Algebraic Techniques for Short(er) Exact Lattice-Based Zero-Knowledge Proofs

Abstract

A key component of many lattice-based protocols is a zero-knowledge proof of knowledge of a vector \(\vec {s}\) with small coefficients satisfying \(A\vec {s}=\vec {u}\bmod \,q\). While there exist fairly efficient proofs for a relaxed version of this equation which prove the knowledge of \(\vec {s}'\) and c satisfying \(A\vec {s}'=\vec {u}c\) where \(\Vert \vec {s}'\Vert \gg \Vert \vec {s}\Vert \) and c is some small element in the ring over which the proof is performed, the proofs for the exact version of the equation are considerably less practical. The best such proof technique is an adaptation of Stern’s protocol (Crypto ’93), for proving knowledge of nearby codewords, to larger moduli. The scheme is a \(\varSigma \)-protocol, each of whose iterations has soundness error \(2{/}3\), and thus requires over 200 repetitions to obtain soundness error of \(2^{-128}\), which is the main culprit behind the large size of the proofs produced.
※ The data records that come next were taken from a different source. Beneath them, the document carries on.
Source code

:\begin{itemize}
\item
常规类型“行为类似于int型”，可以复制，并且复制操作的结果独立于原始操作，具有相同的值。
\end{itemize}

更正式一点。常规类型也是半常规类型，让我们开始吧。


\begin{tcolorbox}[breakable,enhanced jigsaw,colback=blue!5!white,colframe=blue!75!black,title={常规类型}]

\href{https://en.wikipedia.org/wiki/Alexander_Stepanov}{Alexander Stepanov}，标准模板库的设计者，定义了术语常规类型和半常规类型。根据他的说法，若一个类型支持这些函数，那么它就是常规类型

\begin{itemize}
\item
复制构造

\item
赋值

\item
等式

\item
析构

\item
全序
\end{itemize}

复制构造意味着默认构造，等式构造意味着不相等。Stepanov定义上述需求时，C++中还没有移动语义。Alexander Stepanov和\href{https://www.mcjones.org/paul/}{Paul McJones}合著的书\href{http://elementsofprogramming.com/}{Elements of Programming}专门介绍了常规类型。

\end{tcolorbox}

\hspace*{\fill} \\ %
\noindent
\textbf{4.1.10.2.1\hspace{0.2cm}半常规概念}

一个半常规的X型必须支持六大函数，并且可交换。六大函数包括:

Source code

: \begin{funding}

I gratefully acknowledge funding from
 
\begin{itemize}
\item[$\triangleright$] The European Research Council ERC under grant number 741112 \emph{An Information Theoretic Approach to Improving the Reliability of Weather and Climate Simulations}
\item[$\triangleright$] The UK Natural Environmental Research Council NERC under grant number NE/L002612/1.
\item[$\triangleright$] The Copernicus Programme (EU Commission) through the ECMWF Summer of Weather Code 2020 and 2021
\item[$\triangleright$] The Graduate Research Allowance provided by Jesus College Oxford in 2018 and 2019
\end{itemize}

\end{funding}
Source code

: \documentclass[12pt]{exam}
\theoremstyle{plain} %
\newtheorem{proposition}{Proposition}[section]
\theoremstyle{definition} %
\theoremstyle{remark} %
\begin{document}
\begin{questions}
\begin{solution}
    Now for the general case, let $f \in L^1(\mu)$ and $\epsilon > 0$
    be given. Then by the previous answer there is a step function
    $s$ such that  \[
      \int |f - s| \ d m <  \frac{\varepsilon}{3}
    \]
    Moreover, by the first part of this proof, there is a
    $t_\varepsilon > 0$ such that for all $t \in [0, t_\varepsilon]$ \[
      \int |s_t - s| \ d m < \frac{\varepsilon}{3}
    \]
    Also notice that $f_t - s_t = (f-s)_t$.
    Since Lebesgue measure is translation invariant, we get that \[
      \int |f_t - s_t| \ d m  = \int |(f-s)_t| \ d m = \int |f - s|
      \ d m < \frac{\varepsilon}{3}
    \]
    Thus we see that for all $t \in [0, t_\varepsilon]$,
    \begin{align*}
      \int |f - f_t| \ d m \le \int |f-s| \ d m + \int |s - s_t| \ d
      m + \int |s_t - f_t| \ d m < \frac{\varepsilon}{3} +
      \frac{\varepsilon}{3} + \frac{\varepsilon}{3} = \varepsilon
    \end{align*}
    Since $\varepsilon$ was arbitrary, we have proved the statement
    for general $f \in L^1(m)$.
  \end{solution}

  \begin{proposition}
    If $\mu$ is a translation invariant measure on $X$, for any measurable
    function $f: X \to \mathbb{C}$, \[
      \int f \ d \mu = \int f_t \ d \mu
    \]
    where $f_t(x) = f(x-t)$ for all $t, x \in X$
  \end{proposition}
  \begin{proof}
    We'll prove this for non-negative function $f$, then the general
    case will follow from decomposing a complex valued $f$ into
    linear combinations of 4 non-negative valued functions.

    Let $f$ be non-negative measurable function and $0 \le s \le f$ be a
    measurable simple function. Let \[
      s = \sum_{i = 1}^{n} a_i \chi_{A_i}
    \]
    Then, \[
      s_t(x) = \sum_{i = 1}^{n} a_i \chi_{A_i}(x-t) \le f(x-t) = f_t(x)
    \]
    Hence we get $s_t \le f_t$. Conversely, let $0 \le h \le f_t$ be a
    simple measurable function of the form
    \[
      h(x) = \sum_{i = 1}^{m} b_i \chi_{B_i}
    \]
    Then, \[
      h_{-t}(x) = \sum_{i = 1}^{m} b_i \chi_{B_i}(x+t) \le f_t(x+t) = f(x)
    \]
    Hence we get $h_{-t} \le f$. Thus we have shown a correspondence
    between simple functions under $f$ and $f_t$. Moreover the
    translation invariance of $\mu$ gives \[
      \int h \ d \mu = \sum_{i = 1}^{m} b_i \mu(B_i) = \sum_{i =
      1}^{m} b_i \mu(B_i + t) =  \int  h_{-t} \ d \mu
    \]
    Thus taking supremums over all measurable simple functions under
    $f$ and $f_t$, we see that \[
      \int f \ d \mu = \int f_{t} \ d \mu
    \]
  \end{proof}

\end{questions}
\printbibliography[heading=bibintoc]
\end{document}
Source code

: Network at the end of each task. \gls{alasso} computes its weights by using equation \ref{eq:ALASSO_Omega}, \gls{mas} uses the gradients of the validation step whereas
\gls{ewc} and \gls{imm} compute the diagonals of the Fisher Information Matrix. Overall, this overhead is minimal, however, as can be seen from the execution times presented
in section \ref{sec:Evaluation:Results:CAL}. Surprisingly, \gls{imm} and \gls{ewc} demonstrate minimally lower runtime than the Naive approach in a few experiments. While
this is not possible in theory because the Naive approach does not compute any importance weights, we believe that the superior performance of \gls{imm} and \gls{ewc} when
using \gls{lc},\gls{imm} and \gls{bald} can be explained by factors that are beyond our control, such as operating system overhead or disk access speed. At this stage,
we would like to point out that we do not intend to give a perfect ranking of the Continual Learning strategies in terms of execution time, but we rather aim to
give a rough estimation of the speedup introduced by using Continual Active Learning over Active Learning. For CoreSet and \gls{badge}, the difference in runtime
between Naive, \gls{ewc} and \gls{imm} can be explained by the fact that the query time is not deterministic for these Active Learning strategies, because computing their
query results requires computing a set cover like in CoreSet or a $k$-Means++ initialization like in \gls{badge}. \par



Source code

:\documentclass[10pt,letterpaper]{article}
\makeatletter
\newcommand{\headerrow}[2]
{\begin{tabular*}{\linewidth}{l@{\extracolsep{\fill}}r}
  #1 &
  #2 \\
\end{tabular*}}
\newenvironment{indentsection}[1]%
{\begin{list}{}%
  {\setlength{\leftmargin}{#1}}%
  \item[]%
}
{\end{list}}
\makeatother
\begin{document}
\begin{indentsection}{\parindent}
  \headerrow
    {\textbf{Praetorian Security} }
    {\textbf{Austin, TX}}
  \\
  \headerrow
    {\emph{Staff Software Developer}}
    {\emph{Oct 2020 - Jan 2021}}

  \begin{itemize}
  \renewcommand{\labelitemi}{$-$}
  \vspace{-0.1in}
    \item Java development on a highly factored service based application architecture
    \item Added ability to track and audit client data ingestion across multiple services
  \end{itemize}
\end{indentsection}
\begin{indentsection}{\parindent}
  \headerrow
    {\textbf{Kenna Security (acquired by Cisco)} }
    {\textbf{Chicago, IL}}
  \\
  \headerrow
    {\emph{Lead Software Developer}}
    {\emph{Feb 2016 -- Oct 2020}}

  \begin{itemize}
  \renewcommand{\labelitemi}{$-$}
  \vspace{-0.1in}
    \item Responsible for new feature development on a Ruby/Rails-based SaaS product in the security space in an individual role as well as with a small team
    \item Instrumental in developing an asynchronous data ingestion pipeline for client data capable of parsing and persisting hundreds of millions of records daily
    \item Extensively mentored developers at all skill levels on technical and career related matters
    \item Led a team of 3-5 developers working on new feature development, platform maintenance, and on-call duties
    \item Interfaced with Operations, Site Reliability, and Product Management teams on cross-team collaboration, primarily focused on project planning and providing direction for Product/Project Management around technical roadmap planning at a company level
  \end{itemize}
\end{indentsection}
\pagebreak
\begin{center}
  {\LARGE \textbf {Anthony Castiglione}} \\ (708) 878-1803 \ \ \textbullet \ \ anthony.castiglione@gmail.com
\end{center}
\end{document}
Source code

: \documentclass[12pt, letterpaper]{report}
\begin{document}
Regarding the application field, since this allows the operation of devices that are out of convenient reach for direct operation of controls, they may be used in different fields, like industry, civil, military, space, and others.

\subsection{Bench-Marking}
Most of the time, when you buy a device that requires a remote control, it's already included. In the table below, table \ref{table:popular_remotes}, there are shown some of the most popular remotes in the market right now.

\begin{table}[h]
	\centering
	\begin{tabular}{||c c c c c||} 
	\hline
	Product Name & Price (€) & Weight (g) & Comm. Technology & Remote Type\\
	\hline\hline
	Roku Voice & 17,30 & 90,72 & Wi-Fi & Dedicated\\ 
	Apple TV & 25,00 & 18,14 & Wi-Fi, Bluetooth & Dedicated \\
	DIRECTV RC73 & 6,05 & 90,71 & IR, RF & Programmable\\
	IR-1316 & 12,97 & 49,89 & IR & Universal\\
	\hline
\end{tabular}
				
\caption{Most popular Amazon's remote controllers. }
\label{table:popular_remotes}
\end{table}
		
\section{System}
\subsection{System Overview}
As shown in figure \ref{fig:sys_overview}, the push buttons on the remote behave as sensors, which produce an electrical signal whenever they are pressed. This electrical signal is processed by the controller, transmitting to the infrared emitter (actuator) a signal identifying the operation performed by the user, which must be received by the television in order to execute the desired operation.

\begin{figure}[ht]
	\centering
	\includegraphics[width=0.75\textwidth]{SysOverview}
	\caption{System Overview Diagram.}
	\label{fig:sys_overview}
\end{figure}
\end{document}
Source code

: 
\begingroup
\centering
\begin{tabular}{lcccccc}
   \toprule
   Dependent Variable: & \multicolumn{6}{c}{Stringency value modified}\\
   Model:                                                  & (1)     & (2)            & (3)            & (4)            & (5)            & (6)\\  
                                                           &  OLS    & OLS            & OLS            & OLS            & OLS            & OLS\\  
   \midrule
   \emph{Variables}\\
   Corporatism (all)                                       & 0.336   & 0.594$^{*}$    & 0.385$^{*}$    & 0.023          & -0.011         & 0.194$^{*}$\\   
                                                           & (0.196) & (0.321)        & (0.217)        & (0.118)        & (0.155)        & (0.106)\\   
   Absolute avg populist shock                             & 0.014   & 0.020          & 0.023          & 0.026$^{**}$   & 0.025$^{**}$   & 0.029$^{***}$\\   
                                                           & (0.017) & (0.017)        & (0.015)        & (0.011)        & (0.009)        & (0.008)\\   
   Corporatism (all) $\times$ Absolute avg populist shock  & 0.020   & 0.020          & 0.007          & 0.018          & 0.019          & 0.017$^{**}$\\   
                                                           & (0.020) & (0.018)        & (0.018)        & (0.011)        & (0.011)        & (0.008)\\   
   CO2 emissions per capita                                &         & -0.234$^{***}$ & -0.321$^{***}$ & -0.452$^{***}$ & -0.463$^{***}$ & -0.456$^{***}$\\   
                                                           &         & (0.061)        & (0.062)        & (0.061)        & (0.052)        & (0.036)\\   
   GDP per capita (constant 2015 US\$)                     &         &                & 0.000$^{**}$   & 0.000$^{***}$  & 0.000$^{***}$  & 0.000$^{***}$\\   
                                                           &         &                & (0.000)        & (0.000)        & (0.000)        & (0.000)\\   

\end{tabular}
In this paper, we propose the first lattice-based proof system that significantly outperforms Stern-type proofs for proving knowledge of a short \(\vec {s}\) satisfying \(A\vec {s}=\vec {u}\bmod \,q\). Unlike Stern’s proof, which is combinatorial in nature, our proof is more algebraic and uses various relaxed zero-knowledge proofs as sub-routines. The main savings in our proof system comes from the fact that each round has soundness error of \(1{/}n\), where n is the number of columns of A. For typical applications, n is a few thousand, and therefore our proof needs to be repeated around 10 times to achieve a soundness error of \(2^{-128}\). For concrete parameters, it produces proofs that are around an order of magnitude smaller than those produced using Stern’s approach.